*** Opening of Materials provided ***
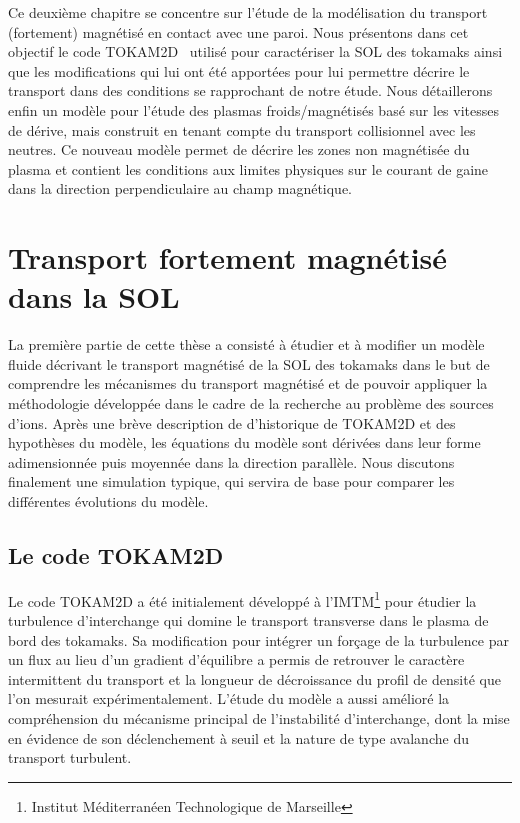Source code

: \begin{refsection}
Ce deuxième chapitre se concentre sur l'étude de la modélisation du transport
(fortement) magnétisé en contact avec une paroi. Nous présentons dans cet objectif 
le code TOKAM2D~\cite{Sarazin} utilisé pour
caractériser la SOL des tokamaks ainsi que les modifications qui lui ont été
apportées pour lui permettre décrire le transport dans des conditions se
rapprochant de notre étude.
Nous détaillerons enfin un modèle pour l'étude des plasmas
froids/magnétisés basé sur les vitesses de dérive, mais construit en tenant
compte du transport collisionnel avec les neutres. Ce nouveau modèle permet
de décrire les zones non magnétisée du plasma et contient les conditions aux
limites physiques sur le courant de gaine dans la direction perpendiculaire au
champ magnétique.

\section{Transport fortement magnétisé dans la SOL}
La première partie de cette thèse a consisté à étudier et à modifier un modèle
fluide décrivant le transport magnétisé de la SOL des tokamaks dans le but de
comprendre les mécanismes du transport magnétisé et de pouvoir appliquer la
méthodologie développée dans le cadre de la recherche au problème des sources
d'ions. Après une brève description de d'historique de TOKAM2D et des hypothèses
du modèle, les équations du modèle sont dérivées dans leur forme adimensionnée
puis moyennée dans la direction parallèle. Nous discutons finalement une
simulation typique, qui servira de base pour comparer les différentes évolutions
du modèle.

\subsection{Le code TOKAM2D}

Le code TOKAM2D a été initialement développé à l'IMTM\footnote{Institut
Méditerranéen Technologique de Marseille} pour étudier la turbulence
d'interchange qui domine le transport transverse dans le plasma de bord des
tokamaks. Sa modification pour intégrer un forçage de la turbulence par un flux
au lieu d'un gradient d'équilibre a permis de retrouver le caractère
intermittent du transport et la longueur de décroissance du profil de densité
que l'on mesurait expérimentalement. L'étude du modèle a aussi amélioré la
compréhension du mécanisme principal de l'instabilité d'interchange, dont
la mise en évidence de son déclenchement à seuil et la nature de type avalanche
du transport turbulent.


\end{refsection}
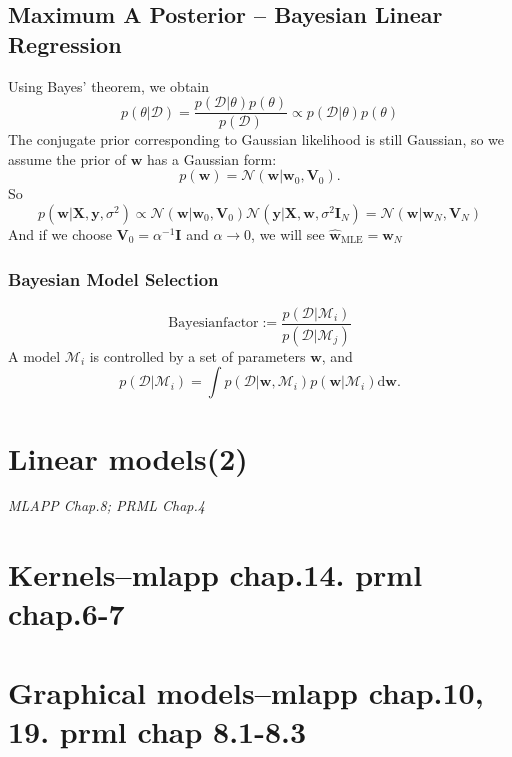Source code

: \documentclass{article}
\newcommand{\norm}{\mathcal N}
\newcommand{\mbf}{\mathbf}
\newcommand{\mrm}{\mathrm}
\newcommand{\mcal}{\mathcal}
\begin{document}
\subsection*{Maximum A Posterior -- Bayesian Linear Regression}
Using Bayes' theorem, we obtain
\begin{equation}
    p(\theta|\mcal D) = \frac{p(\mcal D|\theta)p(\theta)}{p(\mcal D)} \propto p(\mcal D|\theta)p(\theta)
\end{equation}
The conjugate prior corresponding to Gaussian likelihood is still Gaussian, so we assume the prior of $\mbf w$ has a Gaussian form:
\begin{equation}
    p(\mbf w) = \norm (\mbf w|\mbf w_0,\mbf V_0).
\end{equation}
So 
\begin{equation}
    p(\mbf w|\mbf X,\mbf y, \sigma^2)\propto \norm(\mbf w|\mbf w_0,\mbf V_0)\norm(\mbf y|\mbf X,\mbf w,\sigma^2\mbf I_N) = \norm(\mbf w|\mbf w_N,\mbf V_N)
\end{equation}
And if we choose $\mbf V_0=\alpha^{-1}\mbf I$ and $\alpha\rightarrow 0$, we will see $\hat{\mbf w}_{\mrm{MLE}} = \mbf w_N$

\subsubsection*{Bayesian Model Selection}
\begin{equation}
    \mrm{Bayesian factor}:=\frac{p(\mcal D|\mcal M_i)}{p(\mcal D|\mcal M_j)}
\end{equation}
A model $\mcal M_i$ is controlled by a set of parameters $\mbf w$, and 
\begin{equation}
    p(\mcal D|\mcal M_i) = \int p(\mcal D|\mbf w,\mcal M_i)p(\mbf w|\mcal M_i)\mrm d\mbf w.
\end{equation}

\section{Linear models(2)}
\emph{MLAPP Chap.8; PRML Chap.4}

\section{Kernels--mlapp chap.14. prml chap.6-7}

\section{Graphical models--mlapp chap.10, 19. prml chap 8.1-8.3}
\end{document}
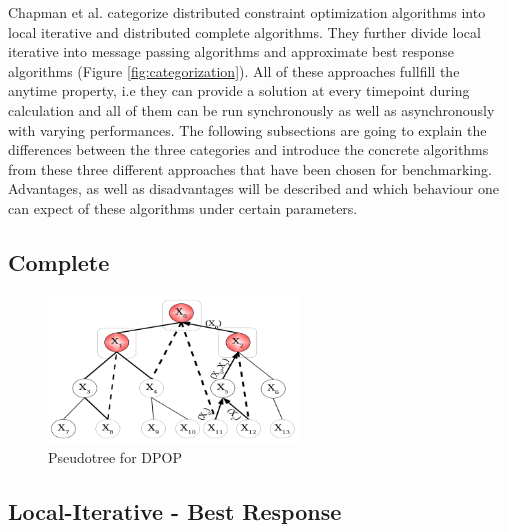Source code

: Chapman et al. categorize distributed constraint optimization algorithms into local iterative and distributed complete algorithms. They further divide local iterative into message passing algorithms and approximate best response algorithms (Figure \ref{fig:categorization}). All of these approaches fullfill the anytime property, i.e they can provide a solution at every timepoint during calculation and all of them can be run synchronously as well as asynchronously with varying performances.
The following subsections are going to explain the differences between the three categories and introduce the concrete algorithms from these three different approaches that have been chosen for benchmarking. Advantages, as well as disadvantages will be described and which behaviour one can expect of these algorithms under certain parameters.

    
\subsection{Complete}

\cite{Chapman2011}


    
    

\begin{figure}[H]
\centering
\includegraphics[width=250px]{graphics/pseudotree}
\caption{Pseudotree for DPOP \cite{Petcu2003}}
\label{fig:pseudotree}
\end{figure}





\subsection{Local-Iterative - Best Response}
*** Close of Materials provided ***
With the images omitted, repeat all the data word for word.

Solution to this problem:
Source code

: \begin{refsection}
Ce deuxième chapitre se concentre sur l'étude de la modélisation du transport
(fortement) magnétisé en contact avec une paroi. Nous présentons dans cet objectif 
le code TOKAM2D~\cite{Sarazin} utilisé pour
caractériser la SOL des tokamaks ainsi que les modifications qui lui ont été
apportées pour lui permettre décrire le transport dans des conditions se
rapprochant de notre étude.
Nous détaillerons enfin un modèle pour l'étude des plasmas
froids/magnétisés basé sur les vitesses de dérive, mais construit en tenant
compte du transport collisionnel avec les neutres. Ce nouveau modèle permet
de décrire les zones non magnétisée du plasma et contient les conditions aux
limites physiques sur le courant de gaine dans la direction perpendiculaire au
champ magnétique.

\section{Transport fortement magnétisé dans la SOL}
La première partie de cette thèse a consisté à étudier et à modifier un modèle
fluide décrivant le transport magnétisé de la SOL des tokamaks dans le but de
comprendre les mécanismes du transport magnétisé et de pouvoir appliquer la
méthodologie développée dans le cadre de la recherche au problème des sources
d'ions. Après une brève description de d'historique de TOKAM2D et des hypothèses
du modèle, les équations du modèle sont dérivées dans leur forme adimensionnée
puis moyennée dans la direction parallèle. Nous discutons finalement une
simulation typique, qui servira de base pour comparer les différentes évolutions
du modèle.

\subsection{Le code TOKAM2D}

Le code TOKAM2D a été initialement développé à l'IMTM\footnote{Institut
Méditerranéen Technologique de Marseille} pour étudier la turbulence
d'interchange qui domine le transport transverse dans le plasma de bord des
tokamaks. Sa modification pour intégrer un forçage de la turbulence par un flux
au lieu d'un gradient d'équilibre a permis de retrouver le caractère
intermittent du transport et la longueur de décroissance du profil de densité
que l'on mesurait expérimentalement. L'étude du modèle a aussi amélioré la
compréhension du mécanisme principal de l'instabilité d'interchange, dont
la mise en évidence de son déclenchement à seuil et la nature de type avalanche
du transport turbulent.


\end{refsection}
Source code

: \documentclass{article}
\newcommand{\norm}{\mathcal N}
\newcommand{\mbf}{\mathbf}
\newcommand{\mrm}{\mathrm}
\newcommand{\mcal}{\mathcal}
\begin{document}
\subsection*{Maximum A Posterior -- Bayesian Linear Regression}
Using Bayes' theorem, we obtain
\begin{equation}
    p(\theta|\mcal D) = \frac{p(\mcal D|\theta)p(\theta)}{p(\mcal D)} \propto p(\mcal D|\theta)p(\theta)
\end{equation}
The conjugate prior corresponding to Gaussian likelihood is still Gaussian, so we assume the prior of $\mbf w$ has a Gaussian form:
\begin{equation}
    p(\mbf w) = \norm (\mbf w|\mbf w_0,\mbf V_0).
\end{equation}
So 
\begin{equation}
    p(\mbf w|\mbf X,\mbf y, \sigma^2)\propto \norm(\mbf w|\mbf w_0,\mbf V_0)\norm(\mbf y|\mbf X,\mbf w,\sigma^2\mbf I_N) = \norm(\mbf w|\mbf w_N,\mbf V_N)
\end{equation}
And if we choose $\mbf V_0=\alpha^{-1}\mbf I$ and $\alpha\rightarrow 0$, we will see $\hat{\mbf w}_{\mrm{MLE}} = \mbf w_N$

\subsubsection*{Bayesian Model Selection}
\begin{equation}
    \mrm{Bayesian factor}:=\frac{p(\mcal D|\mcal M_i)}{p(\mcal D|\mcal M_j)}
\end{equation}
A model $\mcal M_i$ is controlled by a set of parameters $\mbf w$, and 
\begin{equation}
    p(\mcal D|\mcal M_i) = \int p(\mcal D|\mbf w,\mcal M_i)p(\mbf w|\mcal M_i)\mrm d\mbf w.
\end{equation}

\section{Linear models(2)}
\emph{MLAPP Chap.8; PRML Chap.4}

\section{Kernels--mlapp chap.14. prml chap.6-7}

\section{Graphical models--mlapp chap.10, 19. prml chap 8.1-8.3}
\end{document}
Source code

: Chapman et al. categorize distributed constraint optimization algorithms into local iterative and distributed complete algorithms. They further divide local iterative into message passing algorithms and approximate best response algorithms (Figure \ref{fig:categorization}). All of these approaches fullfill the anytime property, i.e they can provide a solution at every timepoint during calculation and all of them can be run synchronously as well as asynchronously with varying performances.
The following subsections are going to explain the differences between the three categories and introduce the concrete algorithms from these three different approaches that have been chosen for benchmarking. Advantages, as well as disadvantages will be described and which behaviour one can expect of these algorithms under certain parameters.

    
\subsection{Complete}

\cite{Chapman2011}


    
    

\begin{figure}[H]
\centering
\includegraphics[width=250px]{graphics/pseudotree}
\caption{Pseudotree for DPOP \cite{Petcu2003}}
\label{fig:pseudotree}
\end{figure}





\subsection{Local-Iterative - Best Response}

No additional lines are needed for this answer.